• [Stored entries]:
****************************************

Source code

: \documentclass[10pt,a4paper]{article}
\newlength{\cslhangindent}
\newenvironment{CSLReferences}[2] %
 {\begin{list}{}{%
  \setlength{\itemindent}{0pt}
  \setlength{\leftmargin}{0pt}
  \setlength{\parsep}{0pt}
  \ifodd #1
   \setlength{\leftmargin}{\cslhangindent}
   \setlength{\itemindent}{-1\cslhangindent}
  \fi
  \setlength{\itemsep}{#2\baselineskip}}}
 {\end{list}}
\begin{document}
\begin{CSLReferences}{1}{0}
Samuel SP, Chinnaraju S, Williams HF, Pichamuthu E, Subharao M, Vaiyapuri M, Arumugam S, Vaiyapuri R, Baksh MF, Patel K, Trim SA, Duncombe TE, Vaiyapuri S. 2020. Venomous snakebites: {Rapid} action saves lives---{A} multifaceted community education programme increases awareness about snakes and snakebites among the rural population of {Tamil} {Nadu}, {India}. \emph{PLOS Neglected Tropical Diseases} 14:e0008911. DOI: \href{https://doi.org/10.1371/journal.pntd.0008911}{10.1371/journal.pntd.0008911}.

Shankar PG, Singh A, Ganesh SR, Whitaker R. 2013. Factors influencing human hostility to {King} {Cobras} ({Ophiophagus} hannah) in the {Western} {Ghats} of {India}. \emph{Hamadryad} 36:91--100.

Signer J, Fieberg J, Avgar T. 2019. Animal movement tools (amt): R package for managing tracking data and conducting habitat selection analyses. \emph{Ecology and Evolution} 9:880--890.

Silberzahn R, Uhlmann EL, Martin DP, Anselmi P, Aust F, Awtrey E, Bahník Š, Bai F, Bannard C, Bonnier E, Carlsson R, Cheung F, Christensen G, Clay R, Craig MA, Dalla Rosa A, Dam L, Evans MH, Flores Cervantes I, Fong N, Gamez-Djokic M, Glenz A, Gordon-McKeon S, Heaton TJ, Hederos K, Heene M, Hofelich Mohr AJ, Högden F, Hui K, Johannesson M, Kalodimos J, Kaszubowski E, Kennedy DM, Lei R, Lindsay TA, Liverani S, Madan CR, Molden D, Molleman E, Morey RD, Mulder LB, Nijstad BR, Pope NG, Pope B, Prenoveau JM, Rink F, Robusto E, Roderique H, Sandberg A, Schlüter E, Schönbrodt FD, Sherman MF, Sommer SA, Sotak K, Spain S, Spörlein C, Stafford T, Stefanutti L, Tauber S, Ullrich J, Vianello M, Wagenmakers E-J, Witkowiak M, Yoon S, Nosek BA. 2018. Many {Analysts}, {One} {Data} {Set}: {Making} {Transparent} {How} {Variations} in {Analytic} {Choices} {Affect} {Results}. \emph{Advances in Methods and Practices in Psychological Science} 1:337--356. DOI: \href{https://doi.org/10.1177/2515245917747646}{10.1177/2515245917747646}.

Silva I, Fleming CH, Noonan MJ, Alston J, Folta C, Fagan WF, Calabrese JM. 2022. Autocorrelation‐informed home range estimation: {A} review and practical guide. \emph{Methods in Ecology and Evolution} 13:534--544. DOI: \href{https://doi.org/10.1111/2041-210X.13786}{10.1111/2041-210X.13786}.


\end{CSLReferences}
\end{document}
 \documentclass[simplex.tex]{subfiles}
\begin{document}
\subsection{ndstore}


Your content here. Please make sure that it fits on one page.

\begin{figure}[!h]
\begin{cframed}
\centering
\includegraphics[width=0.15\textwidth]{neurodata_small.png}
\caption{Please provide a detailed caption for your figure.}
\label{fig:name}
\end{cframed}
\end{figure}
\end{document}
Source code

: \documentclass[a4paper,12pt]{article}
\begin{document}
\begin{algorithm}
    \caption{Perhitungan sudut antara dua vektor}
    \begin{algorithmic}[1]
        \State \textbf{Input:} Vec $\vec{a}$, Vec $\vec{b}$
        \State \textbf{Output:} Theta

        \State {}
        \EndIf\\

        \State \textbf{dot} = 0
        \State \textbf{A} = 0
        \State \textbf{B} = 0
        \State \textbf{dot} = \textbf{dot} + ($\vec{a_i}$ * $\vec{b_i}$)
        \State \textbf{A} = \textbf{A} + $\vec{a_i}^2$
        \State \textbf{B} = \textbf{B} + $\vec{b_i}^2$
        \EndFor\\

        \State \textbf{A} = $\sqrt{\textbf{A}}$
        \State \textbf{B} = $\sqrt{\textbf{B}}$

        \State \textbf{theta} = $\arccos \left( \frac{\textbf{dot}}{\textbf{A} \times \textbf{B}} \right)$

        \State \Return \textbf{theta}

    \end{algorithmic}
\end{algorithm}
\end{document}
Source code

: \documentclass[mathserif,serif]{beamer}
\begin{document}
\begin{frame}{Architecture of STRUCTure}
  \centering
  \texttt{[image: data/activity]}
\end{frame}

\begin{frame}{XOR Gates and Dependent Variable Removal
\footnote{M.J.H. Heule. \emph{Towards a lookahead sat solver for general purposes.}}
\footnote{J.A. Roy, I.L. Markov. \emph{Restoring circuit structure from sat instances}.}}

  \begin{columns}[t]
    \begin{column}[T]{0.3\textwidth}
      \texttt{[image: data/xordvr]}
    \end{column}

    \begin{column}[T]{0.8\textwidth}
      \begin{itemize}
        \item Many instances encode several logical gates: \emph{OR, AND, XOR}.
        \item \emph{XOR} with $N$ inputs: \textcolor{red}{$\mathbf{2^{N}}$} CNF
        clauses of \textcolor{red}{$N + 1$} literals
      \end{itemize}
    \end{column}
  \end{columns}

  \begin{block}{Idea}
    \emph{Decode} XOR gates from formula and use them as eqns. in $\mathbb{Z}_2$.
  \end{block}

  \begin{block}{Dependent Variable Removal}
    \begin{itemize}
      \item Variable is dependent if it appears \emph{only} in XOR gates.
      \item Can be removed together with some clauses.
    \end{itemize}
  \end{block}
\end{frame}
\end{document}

****************************************

• [Task item]: Go through the records line by line, and copy each line that holds the string "caption".

• [Answer for this exercise]:
\caption{Please provide a detailed caption for your figure.}
    \caption{Perhitungan sudut antara dua vektor}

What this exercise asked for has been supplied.